Curriculum is the process we use to answer questions like the one above and the answer of what we are, what we want our children to become, and how to achieve it.

The word curriculum originated in ancient Rome and meant a chariot race course.
Imagine Julius Ceaser talking about which team of horses, driver, chariot would run the curriculum fastest.

Today curriculum focuses on what is learned from school experiences or a course of study. It is documented in curriculum guides, which are documents created from planning and used to implement what is planned.

However, are these documents the entire curriculum?

This article includes:

A survey of thought provokers to review your current beliefs and assumptions about education, schooling, and hence curriculum. An analysis of different meanings and definitions of curriculum that suggests there are five categories of definitions. It includes suggestions, guidelines, and a model to analyze the different elements of curriculum to use to plan and consider curriculum change or to develop new ones along with documents, rationals, framweworks, and other tools to create and communicate arguments to support your decisions and work.

Documents such as:

While teachers may create curriculum for their own courses, curriculum planning and review is most often done in groups. While the general suggestion for decision making & implementation for parent & community involvement are helpful when working together with any group, the following additional considerations should be made clear to all participants in curriculum planning groups:

When working with curriculum groups it is essential everyone agree to a consensual, evidence based process, where diverse perspectives are considered and the members of the group are committed to reaching a sensible agreement on the essential question: What content, skills, and dispositions should young people learn?

Sample document - Mission statement

It is the mission of the school to create lifelong learners and contributing members of society. The school realizes a partnership of parents, teachers, community members, and administrators who are needed for learners to be successful. It is the responsibility of this partnership to make and assess decisions with regard to cooperative decision-making, for creating a learning culture with appropriate interactions for a learning environment where teachers can facilitate learning and affect student success. A process that facilitates the development of ethical citizens with democratic values, social skills, appreciation for heritage, culture, creative expression, and life on Earth. Who will be lifelong learners who are contributing members of society responsive to solving problems and making decisions that care and respect all life for a sustainable Earth.

Definition analysis

Curriculum probably has a greater variety of definitions than any other word used in education. You can review twenty+ definitions or this representative handful:

  • Curriculum is everything that happens within the school, including extra class activities, guidance, and interpersonal relationships.
  • Curriculum is that which is taught both inside and outside of school directed by the school.
  • Curriculum is everything that is planned by school personnel.
  • Curriculum is a series of experiences undergone by learners in school.
  • Curriculum is that which an individual learner experiences as a result of schooling.

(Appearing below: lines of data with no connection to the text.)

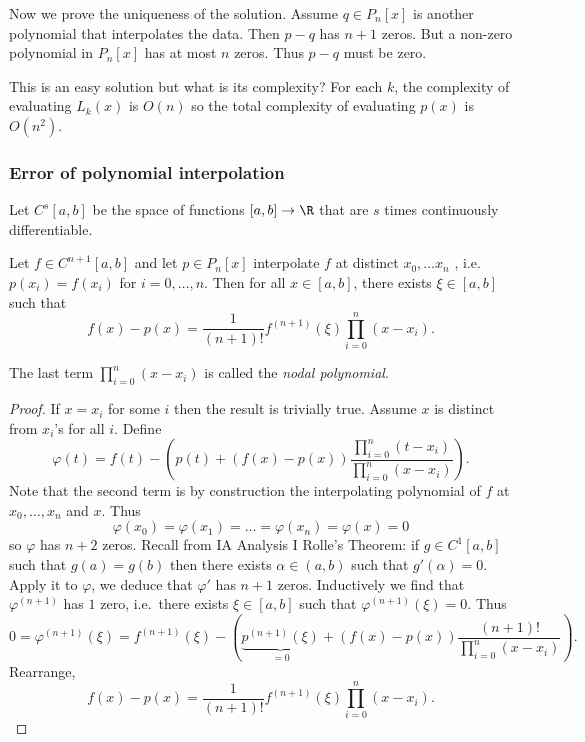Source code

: \documentclass[a4paper]{article}
\begin{document}
Now we prove the uniqueness of the solution. Assume \(q \in P_n[x]\) is another polynomial that interpolates the data. Then \(p - q\) has \(n + 1\) zeros. But a non-zero polynomial in \(P_n[x]\) has at most \(n\) zeros. Thus \(p - q\) must be zero.

This is an easy solution but what is its complexity? For each \(k\), the complexity of evaluating \(L_k(x)\) is \(O(n)\) so the total complexity of evaluating \(p(x)\) is \(O(n^2)\).

\subsubsection{Error of polynomial interpolation}

Let \(C^s[a, b]\) be the space of functions \([a, b] \to \R\) that are \(s\) times continuously differentiable.

\begin{theorem}
  Let \(f \in C^{n + 1}[a, b]\) and let \(p \in P_n[x]\) interpolate \(f\) at distinct \(x_0, \dots x_n\) , i.e.\ \(p(x_i) = f(x_i)\) for \(i = 0, \dots, n\). Then for all \(x \in [a, b]\), there exists \(\xi \in [a, b]\) such that
  \[
    f(x) - p(x) = \frac{1}{(n + 1)!} f^{(n + 1)}(\xi) \prod_{i = 0}^n (x - x_i).
  \]
\end{theorem}

The last term \(\prod_{i = 0}^n (x - x_i)\) is called the \emph{nodal polynomial}.

\begin{proof}
  If \(x = x_i\) for some \(i\) then the result is trivially true. Assume \(x\) is distinct from \(x_i\)'s for all \(i\). Define
  \[
    \varphi(t) = f(t) - \left(p(t) + (f(x) - p(x)) \frac{\prod_{i = 0}^n(t - x_i)}{\prod_{i = 0}^n(x - x_i)} \right).
  \]
  Note that the second term is by construction the interpolating polynomial of \(f\) at \(x_0, \dots, x_n\) and \(x\). Thus
  \[
    \varphi(x_0) = \varphi(x_1) = \dots = \varphi(x_n) = \varphi(x) = 0
  \]
  so \(\varphi\) has \(n + 2\) zeros. Recall from IA Analysis I Rolle's Theorem: if \(g \in C^1[a, b]\) such that \(g(a) = g(b)\) then there exists \(\alpha \in (a, b)\) such that \(g'(\alpha) = 0\). Apply it to \(\varphi\), we deduce that \(\varphi'\) has \(n + 1\) zeros. Inductively we find that \(\varphi^{(n + 1)}\) has \(1\) zero, i.e.\ there exists \(\xi \in [a, b]\) such that \(\varphi^{(n + 1)}(\xi) = 0\). Thus
  \[
    0 = \varphi^{(n + 1)}(\xi) = f^{(n + 1)}(\xi) - \left( \underbrace{p^{(n + 1)}(\xi)}_{= 0} + (f(x) - p(x)) \frac{(n + 1)!}{\prod_{i = 0}^n(x - x_i)} \right).
  \]
  Rearrange,
  \[
    f(x) - p(x) = \frac{1}{(n + 1)!}f^{(n + 1)}(\xi) \prod_{i = 0}^n(x - x_i).
  \]
\end{proof}
\end{document}

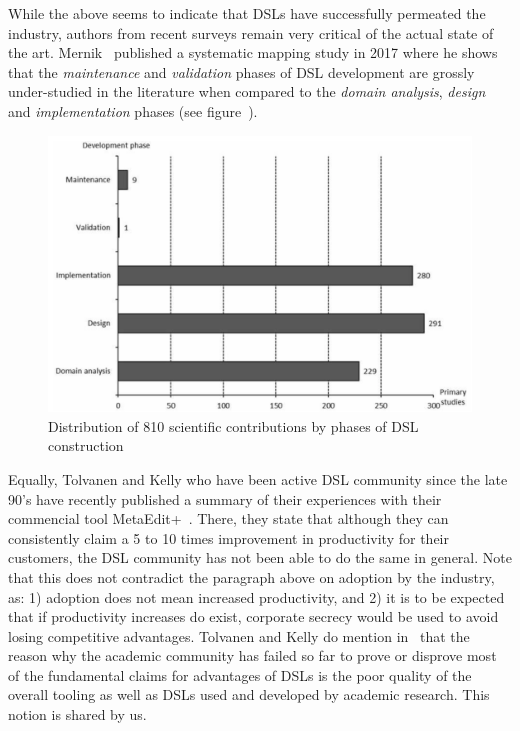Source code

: \documentclass{article}
\begin{document}
While the above seems to indicate that DSLs have successfully permeated the
industry, authors from recent surveys remain very critical of the actual state
of the art. Mernik~\cite{Mernik17} published a systematic mapping study in
2017 where he shows that the \emph{maintenance} and \emph{validation} phases of
DSL development are grossly under-studied in the literature when compared to the
\emph{domain analysis}, \emph{design} and \emph{implementation} phases (see
figure~\cite{fig:DSL_design_phases}).

\begin{figure}[!h]
\centering 
\includegraphics[width=1\textwidth]{./figures/DSL_design_phases}
\caption{Distribution of 810 scientific contributions by phases of DSL
construction}
\label{fig:DSL_design_phases}
\end{figure}

Equally, Tolvanen and Kelly who have been active DSL community since the late
90's have recently published a summary of their experiences with their
commencial tool MetaEdit+~\cite{TolvanenKelly2016}. There, they state that
although they can consistently claim a 5 to 10 times improvement in productivity
for their customers, the DSL community has not been able to do the same in
general. Note that this does not contradict the paragraph above on adoption by
the industry, as: 1) adoption does not mean increased productivity, and 2) it is
to be expected that if productivity increases do exist, corporate secrecy would
be used to avoid losing competitive advantages. Tolvanen and Kelly do mention
in~\cite{TolvanenKelly2016} that the reason why the academic community has
failed so far to prove or disprove most of the fundamental claims for advantages
of DSLs is the poor quality of the overall tooling as well as DSLs used and
developed by academic research. This notion is shared by us.
\end{document}
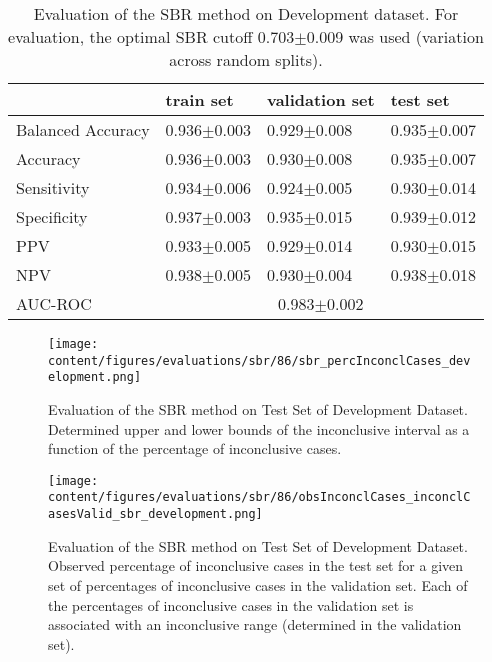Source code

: \begin{table}[ht]
  \caption{Evaluation of the SBR method on Development dataset. 
  For evaluation, the optimal SBR cutoff 0.703$\pm$0.009 was used (variation across random splits).}
  \centering
  \begin{tabular}{llll}
      \hline
                        & train set         & validation set      & test set             \\
      \hline
      Balanced Accuracy & 0.936$\pm$0.003   &   0.929$\pm$0.008   &  0.935$\pm$0.007     \\
      Accuracy          & 0.936$\pm$0.003   &   0.930$\pm$0.008   &  0.935$\pm$0.007     \\
      Sensitivity       &  0.934$\pm$0.006  &   0.924$\pm$0.005   &  0.930$\pm$0.014     \\
      Specificity       & 0.937$\pm$0.003   &   0.935$\pm$0.015   &  0.939$\pm$0.012     \\
      PPV               &  0.933$\pm$0.005  &   0.929$\pm$0.014   &  0.930$\pm$0.015     \\
      NPV               &  0.938$\pm$0.005  &   0.930$\pm$0.004   &  0.938$\pm$0.018     \\
      \hline
      AUC-ROC          &  \multicolumn{3}{c}{0.983$\pm$0.002 }  \\
      \hline
  \end{tabular}
 \label{t1:sbr_perf_eval_table}
\end{table}

\begin{figure}[t]
    \centering
    \texttt{[image: content/figures/evaluations/sbr/86/sbr\_percInconclCases\_development.png]}
    \caption{Evaluation of the SBR method on Test Set of Development Dataset. 
    Determined upper and lower bounds of the inconclusive interval as a function of the percentage of inconclusive cases.} 
    \label{fig:sbr_percInconclCases_development}
\end{figure}


\begin{figure}[h]
    \centering
    \texttt{[image: content/figures/evaluations/sbr/86/obsInconclCases\_inconclCasesValid\_sbr\_development.png]}
    \caption{Evaluation of the SBR method on Test Set of Development Dataset.
    Observed percentage of inconclusive cases in the test set 
    for a given set of percentages of inconclusive cases in the validation set.
    Each of the percentages of inconclusive cases in the validation set is associated 
    with an inconclusive range (determined in the validation set).} 
    \label{fig:obsInconclCases_inconclCasesValid_sbr_development}
\end{figure}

The definition you select will effect the way you "do curriculum". 

If you accept a definition of curriculum as a set of subjects you face a much simpler task than a school system which takes on the responsibility for all experiences the learner has both inside and outside of the school.

Be aware, you may select or favor, a particular definition, but others exist and are just as favored by others and should not be rejected lightly as all have advantages and disadvantages.

  • How does your definition fit with these five categories of curriculum?

Curriculum definitions five categories:

If you review curriculum definitions you will find they can be classified into five categories:

  1. Curriculum as a product - program, document, electronic media, or multimedia
  2. Curriculum as a program of study - usually courses offered, curriculum sequences of study in standards as benchmarks, gateways, aims
  3. Curriculum as intended learnings - goals, content, concepts, generalizations, outcomes
  4. Curriculum as experiences of the learner - activities, planned and unplanned
  5. Hidden curriculum - what students learn that isn't planned - unless you plan for this - or is it possible?

Let's look at some advantages and disadvantages of each:

1. Curriculum as product

Defining curriculum as a product - program, document, electronic media, or multimedia has:

Disadvantages

  1. Limits curriculum to specific programs, courses, activities, or outcomes described in those documents.
  2. Assumes all possible outcomes can or will be described in such documents.
  3. May separate processes of learning from what is to be learned.

Advantages

  1. Can be described in concrete terms and definite ways.
  2. Provides direction for planning and development by producing a document.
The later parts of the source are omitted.